_What to produce_. Once you find the line that contains "Currently we offer", write out that line and every line after it to the end of the records, exactly and with nothing else.

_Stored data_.
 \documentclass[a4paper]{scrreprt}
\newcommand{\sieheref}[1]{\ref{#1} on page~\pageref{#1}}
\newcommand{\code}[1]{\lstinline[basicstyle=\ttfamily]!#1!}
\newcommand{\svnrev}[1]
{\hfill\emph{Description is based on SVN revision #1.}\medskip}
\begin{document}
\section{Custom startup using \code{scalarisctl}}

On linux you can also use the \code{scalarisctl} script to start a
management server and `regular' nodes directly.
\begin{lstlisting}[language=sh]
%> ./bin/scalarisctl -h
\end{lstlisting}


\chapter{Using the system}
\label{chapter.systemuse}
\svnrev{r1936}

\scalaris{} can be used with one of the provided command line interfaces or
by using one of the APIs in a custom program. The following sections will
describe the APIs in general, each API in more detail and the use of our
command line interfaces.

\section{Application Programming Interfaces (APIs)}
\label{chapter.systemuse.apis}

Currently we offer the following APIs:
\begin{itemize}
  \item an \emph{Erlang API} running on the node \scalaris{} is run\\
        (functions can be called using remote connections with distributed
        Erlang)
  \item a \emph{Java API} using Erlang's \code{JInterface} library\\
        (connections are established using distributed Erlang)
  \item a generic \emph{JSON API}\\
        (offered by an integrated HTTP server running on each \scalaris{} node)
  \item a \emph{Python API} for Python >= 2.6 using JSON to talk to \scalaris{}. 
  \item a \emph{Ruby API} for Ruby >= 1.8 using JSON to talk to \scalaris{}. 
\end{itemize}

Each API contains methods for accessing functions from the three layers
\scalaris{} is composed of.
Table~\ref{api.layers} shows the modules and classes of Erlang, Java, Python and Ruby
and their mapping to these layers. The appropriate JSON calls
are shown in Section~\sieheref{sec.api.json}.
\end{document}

_Solution to this task_.
Currently we offer the following APIs:
\begin{itemize}
  \item an \emph{Erlang API} running on the node \scalaris{} is run\\
        (functions can be called using remote connections with distributed
        Erlang)
  \item a \emph{Java API} using Erlang's \code{JInterface} library\\
        (connections are established using distributed Erlang)
  \item a generic \emph{JSON API}\\
        (offered by an integrated HTTP server running on each \scalaris{} node)
  \item a \emph{Python API} for Python >= 2.6 using JSON to talk to \scalaris{}. 
  \item a \emph{Ruby API} for Ruby >= 1.8 using JSON to talk to \scalaris{}. 
\end{itemize}

Each API contains methods for accessing functions from the three layers
\scalaris{} is composed of.
Table~\ref{api.layers} shows the modules and classes of Erlang, Java, Python and Ruby
and their mapping to these layers. The appropriate JSON calls
are shown in Section~\sieheref{sec.api.json}.
\end{document}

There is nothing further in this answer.